Airport Director Mario Evans said he wants to build closer relationships with city leaders in Brookhaven and Chamblee as rapid commercial and residential development continues to be built around the approximate 730-acre airport.

DeKalb Peachtree Airport Director Mario Evans points on a map where a new Chamblee townhome development is being built close to the airport. A master plan process now underway and set to be finished in 2020 will look at land use in and surrounding the airport. (Dyana Bagby)

A new townhome development in Chamblee, for example, is being built very close to the airport property line. Had there been some discussion between city and airport officials prior to the development’s approval, some noise mitigation materials could possibly have been required as part of construction, Evans said.

Now, he said, when people move in to the townhomes, he expects the airport will begin receiving noise complaints from people who say they cannot sit on their new balcony because of the jets flying in and out of PDK.

“Was that really a good use of that land?” he said.

The airport’s infrastructure also badly needs repairs and to be updated, he said, which will be addressed as part of the master planning process. Office tenants want updated buildings, water and sewer facilities need rehabilitation, even air conditioning and heating units need to be fixed up, he said.

The boiler still goes out at the airport, for example, Evans said.

“We have some old property,” he said. “Sometimes you can repair, but sometimes you have to redesign and start over.”

The master plan will also take aviation activity forecasts for the next two decades to provide a framework to guide future airport development, Evans explained.

Flights into and out of the airport have actually been on the decline over the past approximate 20 years. As a general reliever airport, PDK Airport helps reduce congestion by providing services to smaller aircraft and allowing Hartsfield-Jackson International Airport to solely serve commercial aircraft.

In 2000, PDK Airport recorded 244,879 operations; in 2007, the number of operations fell to 220,576; and last year, the number dipped to 151,132.

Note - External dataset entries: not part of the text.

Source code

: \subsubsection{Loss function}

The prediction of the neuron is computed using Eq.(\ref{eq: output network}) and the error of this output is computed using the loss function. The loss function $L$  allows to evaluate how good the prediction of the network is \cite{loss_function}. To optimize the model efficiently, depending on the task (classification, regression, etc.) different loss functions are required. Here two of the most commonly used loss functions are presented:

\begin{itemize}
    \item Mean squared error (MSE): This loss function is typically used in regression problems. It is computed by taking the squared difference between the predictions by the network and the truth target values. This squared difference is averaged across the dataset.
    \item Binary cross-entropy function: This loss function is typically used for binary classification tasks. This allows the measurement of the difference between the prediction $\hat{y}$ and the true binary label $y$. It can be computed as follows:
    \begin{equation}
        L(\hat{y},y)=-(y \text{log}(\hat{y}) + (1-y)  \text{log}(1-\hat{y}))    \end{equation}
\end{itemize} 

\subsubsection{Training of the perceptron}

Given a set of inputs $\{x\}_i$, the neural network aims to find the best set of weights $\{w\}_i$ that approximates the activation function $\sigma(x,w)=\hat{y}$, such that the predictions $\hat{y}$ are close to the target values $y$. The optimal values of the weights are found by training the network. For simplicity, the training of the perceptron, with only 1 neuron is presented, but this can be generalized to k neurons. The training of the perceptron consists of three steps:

Evans said the bad economy in recent years is likely the major reason for the falling numbers, but he expects numbers to move back up as the economy improves.

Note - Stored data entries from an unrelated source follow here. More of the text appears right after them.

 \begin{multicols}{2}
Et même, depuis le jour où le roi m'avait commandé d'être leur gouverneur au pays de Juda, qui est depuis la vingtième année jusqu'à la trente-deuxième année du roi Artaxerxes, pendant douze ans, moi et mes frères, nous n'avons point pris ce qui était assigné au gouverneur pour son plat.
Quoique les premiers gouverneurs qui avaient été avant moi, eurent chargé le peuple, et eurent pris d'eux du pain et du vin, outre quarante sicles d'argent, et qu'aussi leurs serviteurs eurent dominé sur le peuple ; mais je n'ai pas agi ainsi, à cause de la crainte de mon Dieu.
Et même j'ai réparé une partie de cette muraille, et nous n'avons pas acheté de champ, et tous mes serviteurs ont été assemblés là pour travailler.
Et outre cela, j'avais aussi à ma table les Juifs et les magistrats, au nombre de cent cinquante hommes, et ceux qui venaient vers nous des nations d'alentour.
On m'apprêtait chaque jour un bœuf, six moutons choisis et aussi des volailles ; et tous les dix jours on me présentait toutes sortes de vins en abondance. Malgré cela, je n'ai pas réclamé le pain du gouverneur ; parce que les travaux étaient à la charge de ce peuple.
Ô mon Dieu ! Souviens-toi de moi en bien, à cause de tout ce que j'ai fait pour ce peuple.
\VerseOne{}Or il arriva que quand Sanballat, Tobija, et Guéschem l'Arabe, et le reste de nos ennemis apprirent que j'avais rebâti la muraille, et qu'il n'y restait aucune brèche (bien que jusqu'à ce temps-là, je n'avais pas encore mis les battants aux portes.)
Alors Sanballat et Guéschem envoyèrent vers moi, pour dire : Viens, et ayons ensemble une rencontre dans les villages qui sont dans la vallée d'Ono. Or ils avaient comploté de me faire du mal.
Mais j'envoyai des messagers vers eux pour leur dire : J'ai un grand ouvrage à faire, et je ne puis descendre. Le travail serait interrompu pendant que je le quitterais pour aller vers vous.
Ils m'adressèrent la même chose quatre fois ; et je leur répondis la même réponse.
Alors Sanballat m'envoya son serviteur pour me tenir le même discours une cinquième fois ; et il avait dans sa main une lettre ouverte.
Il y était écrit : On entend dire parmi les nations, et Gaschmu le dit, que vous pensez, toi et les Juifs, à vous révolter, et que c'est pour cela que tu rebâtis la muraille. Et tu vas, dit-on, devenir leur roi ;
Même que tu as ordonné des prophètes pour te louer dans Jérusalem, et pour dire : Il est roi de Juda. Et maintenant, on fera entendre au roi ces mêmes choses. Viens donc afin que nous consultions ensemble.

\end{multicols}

PDK Airport recently installed a new system to quickly stop planes in their tracks during emergency landings. The Engineered Material Arresting System, or EMAS, is the first in Georgia and cost the airport $8 million. EMAS technology uses a series of crushable blocks to decelerate the speed of an aircraft during an emergency overrun, Evans explained.

The EMAS technology is placed 200 feet off the end of a runway to prevent an aircraft from running off the runway. EMAS is used in cases where there is limited land, such as PDK’s 6,100-foot primary runway for corporate tenants. The EMAS technology was designed and implemented to improve safety for flights using this runway.

The Federal Aviation Authority actually mandated PDK Airport install the EMAS after a plane ran off the runway and through the chain link fence bordering Dresden Drive in 2012, Evans said.

The incident was pilot error when he came in for a landing during a cloudy day and overshot the runway, Evans said. Rather than circle and try to land again, the pilot landed in the middle of the runway and was not able to stop in time before crashing through the fence. Nobody was seriously injured.

As part of building the EMAS, the airport cut down about 19 acres of trees to dig up dirt to be used for its construction. That saved the airport from spending $1 million to truck in dirt. There has been talk about building more corporate hangars where the trees once were, but no decision has been made, Evans said.